Stewardship Signs Connect Students Past, Present, and Future

Stewardship Signs Connect Students Past, Present, and Future

Author: Mónica Mesquita

 

This week one of our School Overnight Program (SOP) instructors, Sylvan, asked his team, “Who do you think takes care of the garden?”

A sugar snap pea sign in the garden.

A sugar snap pea sign in the garden.

The students’ eyes quickly began to search the garden for me and Jen, the garden educators. With their quick assumption that the garden was likely cared for by the adults who work there the team created a great opportunity for Sylvan to introduce that the garden is cared for by both us and all of the young people that spend time in this space. He continued to share that as all other teams have stewarded this garden before them, they too would participate in this practice by planting seeds.

 

Most of our vegetables and flowers are planted by young people just like those in Sylvan’s team. Part of the planting process in the IslandWood garden is designing a sign that includes the plant name, date, school name, student signatures, and if time allows, some artwork. We call them stewardship signs.

A quinoa sign in the garden next to quinoa starts.

A quinoa sign in the garden next to quinoa starts.

They can be found all around the garden, right next to the plants they are connected to.

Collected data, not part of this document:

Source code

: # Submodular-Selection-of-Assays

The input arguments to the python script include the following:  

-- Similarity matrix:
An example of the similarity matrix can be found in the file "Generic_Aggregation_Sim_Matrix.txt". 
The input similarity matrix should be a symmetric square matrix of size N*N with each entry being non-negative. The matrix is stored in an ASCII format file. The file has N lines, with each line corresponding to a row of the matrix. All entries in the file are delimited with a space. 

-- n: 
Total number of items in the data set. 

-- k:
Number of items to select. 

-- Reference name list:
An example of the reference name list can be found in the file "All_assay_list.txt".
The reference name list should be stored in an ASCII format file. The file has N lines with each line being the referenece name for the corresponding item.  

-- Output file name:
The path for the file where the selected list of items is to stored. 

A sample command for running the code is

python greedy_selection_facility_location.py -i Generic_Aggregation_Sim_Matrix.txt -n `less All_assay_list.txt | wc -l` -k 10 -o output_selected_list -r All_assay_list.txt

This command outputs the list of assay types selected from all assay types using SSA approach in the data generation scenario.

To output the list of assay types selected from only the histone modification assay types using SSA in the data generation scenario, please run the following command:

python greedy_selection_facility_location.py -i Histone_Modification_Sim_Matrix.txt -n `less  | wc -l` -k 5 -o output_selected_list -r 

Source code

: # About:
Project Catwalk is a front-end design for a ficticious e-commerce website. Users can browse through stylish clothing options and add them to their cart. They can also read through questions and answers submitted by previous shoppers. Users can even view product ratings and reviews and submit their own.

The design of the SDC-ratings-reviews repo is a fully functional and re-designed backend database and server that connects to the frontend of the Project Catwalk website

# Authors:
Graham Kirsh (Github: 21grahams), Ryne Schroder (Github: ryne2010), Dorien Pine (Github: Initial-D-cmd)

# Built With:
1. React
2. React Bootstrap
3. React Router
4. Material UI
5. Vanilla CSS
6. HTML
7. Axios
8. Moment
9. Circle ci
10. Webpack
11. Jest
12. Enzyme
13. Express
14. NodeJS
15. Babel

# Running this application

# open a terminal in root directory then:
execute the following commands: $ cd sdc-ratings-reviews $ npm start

Their beauty lies in how they make visible a seemingly invisible act of stewardship. When students notice a stewardship sign next to the plant they are harvesting, they are made aware that students before them planted something for them to enjoy. When they create a sign as part of their planting project, they realize that while they will not personally benefit from planting these seeds, others will—there is no immediate gratification from this act of stewardship, but hopefully deep satisfaction nonetheless. These special signs connect students currently visiting the garden to those who came before and those who will come after.

 

My hope is that through their interactions with these signs they can begin to see these acts of stewardship even when the signs are gone, that young people will act knowing that they will not enjoy the outcome, but that others will—in a few months, years, or even generations.

 

Let us practice how to spot the acts of stewardship sprinkled all around us and inform ours with future generations in mind.